Friday, April 1, 2016

Killed before Kill
    There are deaths in deaths.

     People can die before they died. What is the weapon? Negative emotions? Medicine? What kind of weapon kill people and allow them to stay alive in the same time?



      In Emily Brontë’s Gothic work, Catherine’s and Heathcliff’s life ended in a mystical way. However, both Catherine and Heathcliff died prior to their deaths. This new type of “death” certainly highlights a new scope of the meaning of death to humans, in which death could not be restrain to a cold body with no pulse.

       Prior to Heathcliff’s return from his departure, Heathcliff killed Catherine. Catherine states, “[Heathcliff has] killed me-and thriven on it.” (117) How? The cause is Heathcliff’s departure after Catherine has decided to marry Edgar. To Catherine, the absence of Heathcliff has a significant impact on her emotional health. The connotation of death associates with sorrow and loneliness, and its combination of negative feelings represents Catherine’s feelings toward the departure of Heathcliff. Not only did Heathcliff left Catherine, he returned with a mature countenance. To Catherine, Heathcliff’s new outlook appears to Catherine that his life is flourishing, in contrast to the sorrow Catherine felt. This kind of death demonstrates how love could serve as a weapon to kill a human being, yet she can remain alive in another sense. Furthermore, Heathcliff defends the cause of Catherine’s death was not him, but herself. According to Heathcliff, Catherine have killed herself by betraying her heart when she chose to marry Edgar. Ultimately, it is Catherine who chose Edgar, leading to Heathcliff’s departure and her heartbreak. In a sense, both Catherine and Heathcliff contribute to her own “death”, and it is the power of true love that grant love its strength to become a deadly weapon.

         On the other hand, Heathcliff is killed before his death. Toward the end of the work, Heathcliff states, “It was a strange way of killing: not by inches, but by a fractions of hairbreadths, to beguile me with the spectre of a hope through eighteen years!” (280).Heathcliff’s vision of Catherine offers him a hope to a connection with his love. A connection that could only be felt, but could not see. Furthermore, Heathcliff emphasizes the length of his beguilement, in which his hopes has accumulated throughout these years and it becomes an act of killing. It is the unfulfilled wish that killed Heathcliff. Even though the cause of Catherine’s and Heathcliff’s “death” is different, both “deaths”reflect the power of true love, in which it could affect one’s mental state in a negative way.

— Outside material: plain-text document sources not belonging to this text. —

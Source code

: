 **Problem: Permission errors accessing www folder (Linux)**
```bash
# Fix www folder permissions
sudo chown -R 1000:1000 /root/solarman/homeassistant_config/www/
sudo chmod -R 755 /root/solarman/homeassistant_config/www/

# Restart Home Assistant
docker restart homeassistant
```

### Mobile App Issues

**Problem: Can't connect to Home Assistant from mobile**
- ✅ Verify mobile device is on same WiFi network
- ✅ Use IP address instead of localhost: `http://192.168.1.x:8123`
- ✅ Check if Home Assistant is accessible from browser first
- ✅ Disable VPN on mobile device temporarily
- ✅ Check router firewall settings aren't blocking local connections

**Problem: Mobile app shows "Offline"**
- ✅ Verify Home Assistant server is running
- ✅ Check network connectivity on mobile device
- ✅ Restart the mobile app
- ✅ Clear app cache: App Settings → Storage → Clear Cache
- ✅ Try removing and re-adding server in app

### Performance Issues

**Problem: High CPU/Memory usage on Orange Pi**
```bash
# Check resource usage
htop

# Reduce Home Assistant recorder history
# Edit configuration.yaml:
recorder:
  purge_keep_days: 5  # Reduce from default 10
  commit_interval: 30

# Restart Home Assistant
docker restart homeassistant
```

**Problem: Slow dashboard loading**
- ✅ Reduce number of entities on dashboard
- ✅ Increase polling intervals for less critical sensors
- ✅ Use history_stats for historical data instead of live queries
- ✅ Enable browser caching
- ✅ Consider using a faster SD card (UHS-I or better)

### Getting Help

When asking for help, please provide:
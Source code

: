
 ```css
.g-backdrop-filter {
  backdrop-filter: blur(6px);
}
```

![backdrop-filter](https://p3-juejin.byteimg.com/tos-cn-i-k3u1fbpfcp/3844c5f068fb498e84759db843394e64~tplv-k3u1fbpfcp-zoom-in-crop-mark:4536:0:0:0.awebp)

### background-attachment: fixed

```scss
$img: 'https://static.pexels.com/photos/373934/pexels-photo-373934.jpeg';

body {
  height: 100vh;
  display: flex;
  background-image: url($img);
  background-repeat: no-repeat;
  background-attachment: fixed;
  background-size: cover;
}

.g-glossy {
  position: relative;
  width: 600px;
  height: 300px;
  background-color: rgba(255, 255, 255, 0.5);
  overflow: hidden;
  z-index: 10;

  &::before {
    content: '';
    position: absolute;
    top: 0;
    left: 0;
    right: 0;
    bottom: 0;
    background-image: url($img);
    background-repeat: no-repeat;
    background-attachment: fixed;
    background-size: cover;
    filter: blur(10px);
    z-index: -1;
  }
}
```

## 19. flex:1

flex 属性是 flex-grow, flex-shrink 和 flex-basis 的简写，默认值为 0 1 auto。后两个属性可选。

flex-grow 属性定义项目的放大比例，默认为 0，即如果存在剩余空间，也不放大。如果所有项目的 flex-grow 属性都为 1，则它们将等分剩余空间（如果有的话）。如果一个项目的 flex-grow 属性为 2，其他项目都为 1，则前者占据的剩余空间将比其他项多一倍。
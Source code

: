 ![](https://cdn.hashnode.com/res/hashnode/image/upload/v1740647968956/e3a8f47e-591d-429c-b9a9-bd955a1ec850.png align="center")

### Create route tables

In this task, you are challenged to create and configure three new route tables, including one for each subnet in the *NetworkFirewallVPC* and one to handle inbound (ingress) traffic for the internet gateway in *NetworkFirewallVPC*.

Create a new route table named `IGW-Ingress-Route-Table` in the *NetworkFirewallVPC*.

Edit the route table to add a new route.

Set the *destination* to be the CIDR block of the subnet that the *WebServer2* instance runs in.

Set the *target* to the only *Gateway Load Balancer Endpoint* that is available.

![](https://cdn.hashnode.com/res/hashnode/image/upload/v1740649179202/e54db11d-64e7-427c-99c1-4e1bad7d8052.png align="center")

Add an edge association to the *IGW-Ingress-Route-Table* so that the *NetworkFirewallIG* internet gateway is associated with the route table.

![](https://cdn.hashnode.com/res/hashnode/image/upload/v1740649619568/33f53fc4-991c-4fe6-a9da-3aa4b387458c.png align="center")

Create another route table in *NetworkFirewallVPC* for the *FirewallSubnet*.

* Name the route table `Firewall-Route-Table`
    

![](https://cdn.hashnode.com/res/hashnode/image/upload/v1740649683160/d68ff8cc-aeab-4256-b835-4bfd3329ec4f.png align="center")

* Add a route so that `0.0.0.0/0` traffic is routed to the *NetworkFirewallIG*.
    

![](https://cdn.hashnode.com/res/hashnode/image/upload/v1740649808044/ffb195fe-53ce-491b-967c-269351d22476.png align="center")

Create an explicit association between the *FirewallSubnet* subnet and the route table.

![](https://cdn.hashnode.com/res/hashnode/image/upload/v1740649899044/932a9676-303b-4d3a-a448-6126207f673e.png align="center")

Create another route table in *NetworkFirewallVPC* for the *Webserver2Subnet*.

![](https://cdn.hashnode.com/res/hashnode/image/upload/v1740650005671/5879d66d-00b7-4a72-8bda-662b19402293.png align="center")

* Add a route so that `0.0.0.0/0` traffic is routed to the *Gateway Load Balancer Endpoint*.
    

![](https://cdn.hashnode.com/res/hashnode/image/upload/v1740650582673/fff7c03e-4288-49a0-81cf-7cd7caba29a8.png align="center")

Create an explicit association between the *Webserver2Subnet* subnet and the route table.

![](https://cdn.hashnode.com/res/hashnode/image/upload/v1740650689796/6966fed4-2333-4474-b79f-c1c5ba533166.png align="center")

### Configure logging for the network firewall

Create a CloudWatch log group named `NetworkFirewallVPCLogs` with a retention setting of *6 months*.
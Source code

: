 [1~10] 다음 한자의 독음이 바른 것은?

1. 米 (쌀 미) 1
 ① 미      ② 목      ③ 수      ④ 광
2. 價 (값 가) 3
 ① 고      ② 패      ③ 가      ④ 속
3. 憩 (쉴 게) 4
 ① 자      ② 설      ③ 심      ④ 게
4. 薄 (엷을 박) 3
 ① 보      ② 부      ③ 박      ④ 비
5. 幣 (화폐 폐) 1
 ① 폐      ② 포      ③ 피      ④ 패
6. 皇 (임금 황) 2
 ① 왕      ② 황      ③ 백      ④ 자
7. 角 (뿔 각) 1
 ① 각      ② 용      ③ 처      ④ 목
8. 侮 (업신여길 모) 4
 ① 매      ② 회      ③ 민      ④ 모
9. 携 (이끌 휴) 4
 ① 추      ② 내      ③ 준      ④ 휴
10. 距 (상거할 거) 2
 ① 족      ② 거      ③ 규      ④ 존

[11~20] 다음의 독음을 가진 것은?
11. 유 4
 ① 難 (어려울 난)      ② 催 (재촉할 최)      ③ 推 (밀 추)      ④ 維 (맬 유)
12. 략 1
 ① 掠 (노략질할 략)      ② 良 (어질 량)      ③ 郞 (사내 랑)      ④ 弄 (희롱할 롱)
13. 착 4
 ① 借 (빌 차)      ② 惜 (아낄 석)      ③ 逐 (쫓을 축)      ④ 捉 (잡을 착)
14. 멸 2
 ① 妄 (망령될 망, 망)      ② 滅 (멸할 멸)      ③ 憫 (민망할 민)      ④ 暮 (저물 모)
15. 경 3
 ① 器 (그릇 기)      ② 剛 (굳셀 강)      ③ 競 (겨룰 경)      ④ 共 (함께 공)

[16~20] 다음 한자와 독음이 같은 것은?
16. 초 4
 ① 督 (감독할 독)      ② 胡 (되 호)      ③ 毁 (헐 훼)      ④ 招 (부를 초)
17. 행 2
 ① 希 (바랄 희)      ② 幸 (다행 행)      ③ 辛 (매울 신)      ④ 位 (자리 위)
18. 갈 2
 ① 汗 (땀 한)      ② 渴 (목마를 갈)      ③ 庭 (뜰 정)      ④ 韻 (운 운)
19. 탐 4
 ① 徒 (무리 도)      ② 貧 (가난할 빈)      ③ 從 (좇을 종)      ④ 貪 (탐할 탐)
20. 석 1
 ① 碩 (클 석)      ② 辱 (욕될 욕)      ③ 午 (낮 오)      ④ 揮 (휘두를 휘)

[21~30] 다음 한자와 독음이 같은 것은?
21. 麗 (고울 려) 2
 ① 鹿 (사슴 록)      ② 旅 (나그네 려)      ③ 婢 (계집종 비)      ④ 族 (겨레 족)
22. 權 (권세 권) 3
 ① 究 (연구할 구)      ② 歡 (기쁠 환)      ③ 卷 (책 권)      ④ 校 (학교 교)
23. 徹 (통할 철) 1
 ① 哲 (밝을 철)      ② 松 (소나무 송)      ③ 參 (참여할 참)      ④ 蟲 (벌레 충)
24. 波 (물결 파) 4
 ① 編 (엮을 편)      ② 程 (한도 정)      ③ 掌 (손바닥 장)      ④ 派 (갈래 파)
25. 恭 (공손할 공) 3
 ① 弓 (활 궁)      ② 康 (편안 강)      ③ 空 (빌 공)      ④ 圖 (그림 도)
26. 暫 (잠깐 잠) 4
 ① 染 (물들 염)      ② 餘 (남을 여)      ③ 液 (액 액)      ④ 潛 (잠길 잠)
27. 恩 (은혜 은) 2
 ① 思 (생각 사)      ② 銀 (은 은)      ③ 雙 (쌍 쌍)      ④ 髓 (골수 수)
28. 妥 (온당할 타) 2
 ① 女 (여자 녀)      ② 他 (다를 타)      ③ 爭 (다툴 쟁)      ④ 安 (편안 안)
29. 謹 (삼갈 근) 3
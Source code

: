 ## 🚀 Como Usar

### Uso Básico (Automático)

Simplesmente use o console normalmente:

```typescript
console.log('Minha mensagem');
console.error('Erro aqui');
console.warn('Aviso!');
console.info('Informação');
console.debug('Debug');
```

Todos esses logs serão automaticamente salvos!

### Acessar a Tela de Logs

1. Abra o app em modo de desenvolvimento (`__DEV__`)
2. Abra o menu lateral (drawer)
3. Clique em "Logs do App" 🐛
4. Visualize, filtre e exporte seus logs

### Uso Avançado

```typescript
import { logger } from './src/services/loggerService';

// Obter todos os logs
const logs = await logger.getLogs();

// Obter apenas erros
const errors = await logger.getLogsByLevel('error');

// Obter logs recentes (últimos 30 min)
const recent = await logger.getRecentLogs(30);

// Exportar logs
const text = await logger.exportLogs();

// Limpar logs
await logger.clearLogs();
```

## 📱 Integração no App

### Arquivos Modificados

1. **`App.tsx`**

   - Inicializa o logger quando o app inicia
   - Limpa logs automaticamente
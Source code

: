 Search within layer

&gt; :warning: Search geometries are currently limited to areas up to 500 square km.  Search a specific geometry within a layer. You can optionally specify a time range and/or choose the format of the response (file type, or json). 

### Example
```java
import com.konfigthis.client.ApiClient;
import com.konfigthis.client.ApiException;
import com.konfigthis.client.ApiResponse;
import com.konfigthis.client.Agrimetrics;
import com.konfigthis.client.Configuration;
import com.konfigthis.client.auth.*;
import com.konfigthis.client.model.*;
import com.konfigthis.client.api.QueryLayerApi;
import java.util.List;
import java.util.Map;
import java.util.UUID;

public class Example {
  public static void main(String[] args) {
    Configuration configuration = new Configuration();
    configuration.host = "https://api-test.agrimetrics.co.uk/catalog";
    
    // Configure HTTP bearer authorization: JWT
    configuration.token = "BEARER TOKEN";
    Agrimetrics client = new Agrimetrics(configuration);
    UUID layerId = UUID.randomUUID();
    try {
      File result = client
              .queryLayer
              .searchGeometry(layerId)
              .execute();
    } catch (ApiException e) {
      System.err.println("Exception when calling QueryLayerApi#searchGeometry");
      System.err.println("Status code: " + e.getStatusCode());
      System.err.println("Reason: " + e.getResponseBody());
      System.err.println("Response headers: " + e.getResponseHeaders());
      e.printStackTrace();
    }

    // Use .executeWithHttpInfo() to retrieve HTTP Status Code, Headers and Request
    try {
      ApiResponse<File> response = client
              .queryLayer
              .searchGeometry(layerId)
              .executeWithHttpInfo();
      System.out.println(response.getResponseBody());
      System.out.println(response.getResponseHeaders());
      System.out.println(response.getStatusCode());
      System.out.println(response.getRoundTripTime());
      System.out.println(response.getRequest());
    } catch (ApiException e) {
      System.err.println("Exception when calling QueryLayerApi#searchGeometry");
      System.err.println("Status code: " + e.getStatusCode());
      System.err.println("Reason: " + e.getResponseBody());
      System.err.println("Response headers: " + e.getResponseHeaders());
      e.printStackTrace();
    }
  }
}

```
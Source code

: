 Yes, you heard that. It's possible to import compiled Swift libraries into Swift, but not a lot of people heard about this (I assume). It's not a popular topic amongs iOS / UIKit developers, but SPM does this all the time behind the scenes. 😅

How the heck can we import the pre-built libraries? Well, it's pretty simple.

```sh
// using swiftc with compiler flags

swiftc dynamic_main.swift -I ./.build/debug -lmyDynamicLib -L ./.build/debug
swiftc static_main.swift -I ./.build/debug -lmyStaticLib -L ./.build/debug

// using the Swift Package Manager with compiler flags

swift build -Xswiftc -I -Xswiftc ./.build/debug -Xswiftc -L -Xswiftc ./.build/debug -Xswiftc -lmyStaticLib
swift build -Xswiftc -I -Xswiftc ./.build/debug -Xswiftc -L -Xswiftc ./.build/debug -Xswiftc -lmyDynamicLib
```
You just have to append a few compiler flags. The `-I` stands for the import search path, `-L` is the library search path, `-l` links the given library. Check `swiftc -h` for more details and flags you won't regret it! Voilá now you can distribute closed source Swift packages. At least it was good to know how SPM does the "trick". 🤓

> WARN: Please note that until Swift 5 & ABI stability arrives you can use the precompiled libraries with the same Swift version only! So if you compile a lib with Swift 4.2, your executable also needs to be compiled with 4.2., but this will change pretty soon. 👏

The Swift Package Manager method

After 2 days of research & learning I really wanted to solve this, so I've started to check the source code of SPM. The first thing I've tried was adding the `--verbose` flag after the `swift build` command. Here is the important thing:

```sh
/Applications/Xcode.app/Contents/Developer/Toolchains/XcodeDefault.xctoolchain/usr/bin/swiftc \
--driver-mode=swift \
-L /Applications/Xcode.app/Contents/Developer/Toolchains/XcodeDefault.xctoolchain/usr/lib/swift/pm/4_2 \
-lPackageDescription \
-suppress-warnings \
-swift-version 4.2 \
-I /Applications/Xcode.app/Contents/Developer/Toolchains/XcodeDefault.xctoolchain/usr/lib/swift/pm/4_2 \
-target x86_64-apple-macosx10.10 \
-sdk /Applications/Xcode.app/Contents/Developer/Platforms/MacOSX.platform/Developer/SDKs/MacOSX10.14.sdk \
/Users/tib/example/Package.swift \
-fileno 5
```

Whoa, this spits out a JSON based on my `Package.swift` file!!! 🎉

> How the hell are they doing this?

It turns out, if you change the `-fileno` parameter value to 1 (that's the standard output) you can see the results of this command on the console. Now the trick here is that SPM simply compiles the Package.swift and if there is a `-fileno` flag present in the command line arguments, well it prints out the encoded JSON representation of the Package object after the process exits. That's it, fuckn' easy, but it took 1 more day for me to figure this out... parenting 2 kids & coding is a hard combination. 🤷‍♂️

        The different types of “death” contrast the traditional view of death. Death cannot be associated only to grave or deadly weapons. Instead, unfulfilled desires and the absence of a love one can cause one’s “death”. Altogether, both types of death evoke despair and loneliness. The love between Catherine and Heathcliff proves true love would not cease. Death cannot end true love, but love can serves as a weapon and leads to death. Certainly, love and death are spears pointed at both ends.